Voici une petite mise au point pour éviter aux fumeurs de continuer à se faire avoir avec les cigarettes légères.

Cette dénomination est interdite en Europe depuis 2003, suite à l’expérience que je vais vous présenter ci-dessous. Par contre, l’industrie du tabac a essayé d’entretenir le doute dans la tête des fumeurs en remplaçant les mots par des couleurs. Regardez donc des paquets de cigarettes alignés chez le buraliste et essayez de deviner lesquelles sont « dîtes » légères… elles sont en général dans des paquets aux couleurs pastelles.
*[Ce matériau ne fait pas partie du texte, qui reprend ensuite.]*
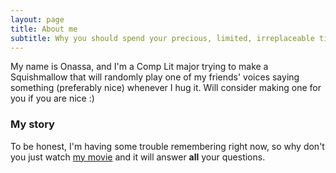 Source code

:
 ```yaml
---
layout: page
title: About me
subtitle: Why you should spend your precious, limited, irreplaceable time on me
---
```


My name is Onassa, and I'm a Comp Lit major trying to make a Squishmallow that will randomly play one of my friends' voices saying something (preferably nice) whenever I hug it. Will consider making one for you if you are nice :)


### My story

To be honest, I'm having some trouble remembering right now, so why don't you just watch [my movie](https://en.wikipedia.org/wiki/The_Princess_Bride_%28film%29) and it will answer **all** your questions.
C’est une des raisons qui pousse a introduire le paquet générique comme en Australie, afin que l’industrie du tabac arrête de « communiquer » avec (c’est le seul média dont ils disposent dans les pays où la publicité est interdite).

Tout d’abord il faut savoir que dans une cigarette, dans le tabac de la cigarette, il y a environ 12 mg à 14 mg de nicotine, quelle que soit la cigarette. Le fumeur peut en théorie, en modifiant sa façon de fumer (bouffées plus volumineuses, plus fréquentes, retenues plus longtemps dans les poumons…), en tirer entre 1 mg et 3 mg. C’est ce qu’a essayé de démontrer l’étude de Martin Jarvis publiée en 2001.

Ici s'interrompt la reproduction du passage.